On Wed, Jun 30, 2010 at 13:24, Benjamin Peterson <benjamin at python.org> wrote:
> 2010/6/30 Brett Cannon <brett at python.org>:
>> On Tue, Jun 29, 2010 at 13:57, Benjamin Peterson <benjamin at python.org> wrote:
>>> I've just released for the first time six, a set of helpers for
>>> maintaining a code base on Python 2 and 3 simultaneously. It includes
>>> fake byte and unicode literals and wrappers for syntax changes between
>>> the languages. The license is MIT.
>>>
>>> You can download it on PyPi: http://pypi.python.org/pypi/six
>>> or read the documentation: http://packages.python.org/six/
>>>
>>> Bugs can be reported to the Launchpad page: http://bugs.launchpad.net/python-six
>>
>> I was actually thinking about doing this; you beat me to it! =)
>>
>> Looks good overall. Only three suggestions.

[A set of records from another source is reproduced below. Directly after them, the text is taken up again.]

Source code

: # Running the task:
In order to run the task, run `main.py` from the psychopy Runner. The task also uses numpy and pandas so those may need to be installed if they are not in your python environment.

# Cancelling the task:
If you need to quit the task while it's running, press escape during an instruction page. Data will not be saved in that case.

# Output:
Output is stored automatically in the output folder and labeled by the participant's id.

One is that the
>> documentation for const is a little confusing; I would move the
>> example to the end as I thought that dispatch_types was an actual
>> function in the module instead of just example usage.
>
> Moved, thank you.
>
>>
>> Two, is there a need for a function to get the currently raised
>> exception (especially without the traceback to prevent accidental
>> circular loops)? Since that part of the syntax changed it would
>> probably be good to have a function to call which returns the raised
>> exception. Don't remember if the 'with' statement cleans up its
>> variables, but if it does then the traceback object could be exposed
>> on a context manager w/o leaking.
>
> I believe sys.exc_info()[:2] is still the correct way in both Python versions.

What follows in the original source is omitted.